=== ENTRIES SUPPLIED ===
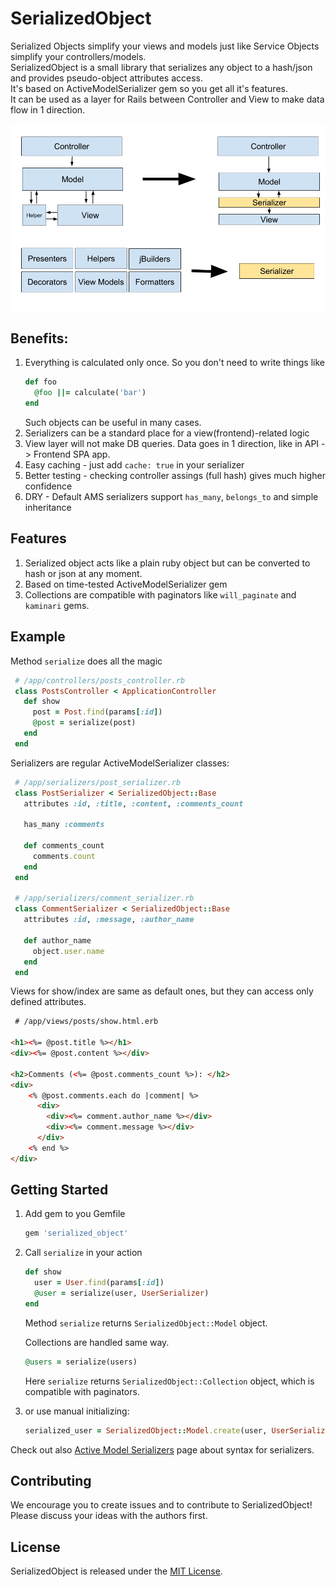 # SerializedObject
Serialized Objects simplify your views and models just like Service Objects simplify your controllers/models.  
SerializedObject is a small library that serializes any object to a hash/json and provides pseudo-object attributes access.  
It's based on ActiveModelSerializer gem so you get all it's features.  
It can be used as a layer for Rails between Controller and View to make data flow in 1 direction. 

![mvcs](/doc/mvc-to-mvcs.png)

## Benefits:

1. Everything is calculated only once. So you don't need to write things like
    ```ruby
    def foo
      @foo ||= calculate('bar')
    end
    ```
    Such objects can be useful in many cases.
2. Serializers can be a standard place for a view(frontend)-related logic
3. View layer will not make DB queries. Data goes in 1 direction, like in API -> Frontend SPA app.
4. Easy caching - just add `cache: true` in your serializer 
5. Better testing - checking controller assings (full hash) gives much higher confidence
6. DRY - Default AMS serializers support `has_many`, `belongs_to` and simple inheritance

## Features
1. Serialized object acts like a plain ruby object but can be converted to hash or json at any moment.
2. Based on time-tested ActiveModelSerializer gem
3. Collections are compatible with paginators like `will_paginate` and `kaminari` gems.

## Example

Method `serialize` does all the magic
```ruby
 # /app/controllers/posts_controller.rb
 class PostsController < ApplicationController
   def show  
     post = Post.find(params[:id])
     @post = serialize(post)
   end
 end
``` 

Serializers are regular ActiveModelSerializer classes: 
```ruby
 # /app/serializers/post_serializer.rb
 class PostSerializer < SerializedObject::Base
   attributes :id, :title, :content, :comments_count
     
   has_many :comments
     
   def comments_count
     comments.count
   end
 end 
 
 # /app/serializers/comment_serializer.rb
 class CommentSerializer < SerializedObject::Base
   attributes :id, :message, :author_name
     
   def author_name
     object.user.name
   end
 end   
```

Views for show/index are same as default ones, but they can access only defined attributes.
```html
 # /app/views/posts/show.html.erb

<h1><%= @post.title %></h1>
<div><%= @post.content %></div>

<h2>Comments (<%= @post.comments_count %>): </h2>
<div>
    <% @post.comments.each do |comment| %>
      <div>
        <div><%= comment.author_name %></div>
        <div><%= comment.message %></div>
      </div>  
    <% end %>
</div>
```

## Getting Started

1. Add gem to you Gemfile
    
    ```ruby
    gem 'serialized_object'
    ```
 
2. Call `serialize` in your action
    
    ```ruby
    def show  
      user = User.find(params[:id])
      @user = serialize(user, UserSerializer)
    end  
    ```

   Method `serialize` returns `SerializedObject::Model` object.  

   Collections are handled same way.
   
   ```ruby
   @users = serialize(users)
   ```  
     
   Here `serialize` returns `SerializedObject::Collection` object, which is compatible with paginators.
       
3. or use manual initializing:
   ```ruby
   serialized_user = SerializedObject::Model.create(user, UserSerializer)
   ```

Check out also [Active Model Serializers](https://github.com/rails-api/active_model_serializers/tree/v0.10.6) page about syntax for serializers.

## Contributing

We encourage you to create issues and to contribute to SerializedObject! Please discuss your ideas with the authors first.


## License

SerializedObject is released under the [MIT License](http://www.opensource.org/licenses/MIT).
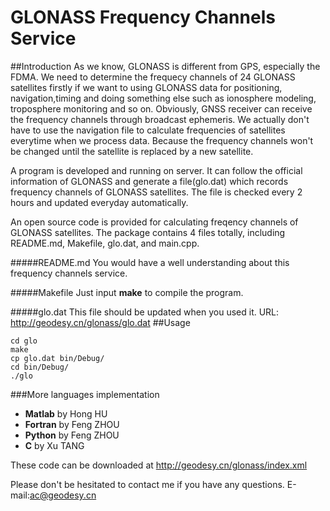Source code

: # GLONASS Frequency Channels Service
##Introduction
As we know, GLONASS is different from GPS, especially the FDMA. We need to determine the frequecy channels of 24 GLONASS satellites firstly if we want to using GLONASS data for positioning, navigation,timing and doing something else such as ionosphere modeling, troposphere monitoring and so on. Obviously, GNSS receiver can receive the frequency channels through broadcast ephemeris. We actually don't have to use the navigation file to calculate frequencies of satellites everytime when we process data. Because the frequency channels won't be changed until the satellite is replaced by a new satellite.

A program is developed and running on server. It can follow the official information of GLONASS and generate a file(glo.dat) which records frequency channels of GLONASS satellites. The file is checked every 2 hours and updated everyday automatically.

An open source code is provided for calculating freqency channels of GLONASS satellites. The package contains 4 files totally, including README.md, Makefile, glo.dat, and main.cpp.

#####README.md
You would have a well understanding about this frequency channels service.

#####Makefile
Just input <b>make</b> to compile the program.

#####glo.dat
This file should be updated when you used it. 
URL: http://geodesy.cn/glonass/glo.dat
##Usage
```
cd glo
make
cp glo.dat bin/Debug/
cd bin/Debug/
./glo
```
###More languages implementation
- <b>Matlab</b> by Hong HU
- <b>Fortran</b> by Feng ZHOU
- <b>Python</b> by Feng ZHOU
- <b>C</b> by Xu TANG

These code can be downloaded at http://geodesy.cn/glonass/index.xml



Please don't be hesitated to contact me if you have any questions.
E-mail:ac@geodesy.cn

=== YOUR INSTRUCTIONS ===
If an entry contains a picture, skip the picture and reproduce everything else exactly.

=== OUTPUT OF THE TASK ===
 # SerializedObject
Serialized Objects simplify your views and models just like Service Objects simplify your controllers/models.  
SerializedObject is a small library that serializes any object to a hash/json and provides pseudo-object attributes access.  
It's based on ActiveModelSerializer gem so you get all it's features.  
It can be used as a layer for Rails between Controller and View to make data flow in 1 direction. 

![mvcs](/doc/mvc-to-mvcs.png)

## Benefits:

1. Everything is calculated only once. So you don't need to write things like
    ```ruby
    def foo
      @foo ||= calculate('bar')
    end
    ```
    Such objects can be useful in many cases.
2. Serializers can be a standard place for a view(frontend)-related logic
3. View layer will not make DB queries. Data goes in 1 direction, like in API -> Frontend SPA app.
4. Easy caching - just add `cache: true` in your serializer 
5. Better testing - checking controller assings (full hash) gives much higher confidence
6. DRY - Default AMS serializers support `has_many`, `belongs_to` and simple inheritance

## Features
1. Serialized object acts like a plain ruby object but can be converted to hash or json at any moment.
2. Based on time-tested ActiveModelSerializer gem
3. Collections are compatible with paginators like `will_paginate` and `kaminari` gems.

## Example

Method `serialize` does all the magic
```ruby
 # /app/controllers/posts_controller.rb
 class PostsController < ApplicationController
   def show  
     post = Post.find(params[:id])
     @post = serialize(post)
   end
 end
``` 

Serializers are regular ActiveModelSerializer classes: 
```ruby
 # /app/serializers/post_serializer.rb
 class PostSerializer < SerializedObject::Base
   attributes :id, :title, :content, :comments_count
     
   has_many :comments
     
   def comments_count
     comments.count
   end
 end 
 
 # /app/serializers/comment_serializer.rb
 class CommentSerializer < SerializedObject::Base
   attributes :id, :message, :author_name
     
   def author_name
     object.user.name
   end
 end   
```

Views for show/index are same as default ones, but they can access only defined attributes.
```html
 # /app/views/posts/show.html.erb

<h1><%= @post.title %></h1>
<div><%= @post.content %></div>

<h2>Comments (<%= @post.comments_count %>): </h2>
<div>
    <% @post.comments.each do |comment| %>
      <div>
        <div><%= comment.author_name %></div>
        <div><%= comment.message %></div>
      </div>  
    <% end %>
</div>
```

## Getting Started

1. Add gem to you Gemfile
    
    ```ruby
    gem 'serialized_object'
    ```
 
2. Call `serialize` in your action
    
    ```ruby
    def show  
      user = User.find(params[:id])
      @user = serialize(user, UserSerializer)
    end  
    ```

   Method `serialize` returns `SerializedObject::Model` object.  

   Collections are handled same way.
   
   ```ruby
   @users = serialize(users)
   ```  
     
   Here `serialize` returns `SerializedObject::Collection` object, which is compatible with paginators.
       
3. or use manual initializing:
   ```ruby
   serialized_user = SerializedObject::Model.create(user, UserSerializer)
   ```

Check out also [Active Model Serializers](https://github.com/rails-api/active_model_serializers/tree/v0.10.6) page about syntax for serializers.

## Contributing

We encourage you to create issues and to contribute to SerializedObject! Please discuss your ideas with the authors first.


## License

SerializedObject is released under the [MIT License](http://www.opensource.org/licenses/MIT).
Source code

: # GLONASS Frequency Channels Service
##Introduction
As we know, GLONASS is different from GPS, especially the FDMA. We need to determine the frequecy channels of 24 GLONASS satellites firstly if we want to using GLONASS data for positioning, navigation,timing and doing something else such as ionosphere modeling, troposphere monitoring and so on. Obviously, GNSS receiver can receive the frequency channels through broadcast ephemeris. We actually don't have to use the navigation file to calculate frequencies of satellites everytime when we process data. Because the frequency channels won't be changed until the satellite is replaced by a new satellite.

A program is developed and running on server. It can follow the official information of GLONASS and generate a file(glo.dat) which records frequency channels of GLONASS satellites. The file is checked every 2 hours and updated everyday automatically.

An open source code is provided for calculating freqency channels of GLONASS satellites. The package contains 4 files totally, including README.md, Makefile, glo.dat, and main.cpp.

#####README.md
You would have a well understanding about this frequency channels service.

#####Makefile
Just input <b>make</b> to compile the program.

#####glo.dat
This file should be updated when you used it. 
URL: http://geodesy.cn/glonass/glo.dat
##Usage
```
cd glo
make
cp glo.dat bin/Debug/
cd bin/Debug/
./glo
```
###More languages implementation
- <b>Matlab</b> by Hong HU
- <b>Fortran</b> by Feng ZHOU
- <b>Python</b> by Feng ZHOU
- <b>C</b> by Xu TANG

These code can be downloaded at http://geodesy.cn/glonass/index.xml



Please don't be hesitated to contact me if you have any questions.
E-mail:ac@geodesy.cn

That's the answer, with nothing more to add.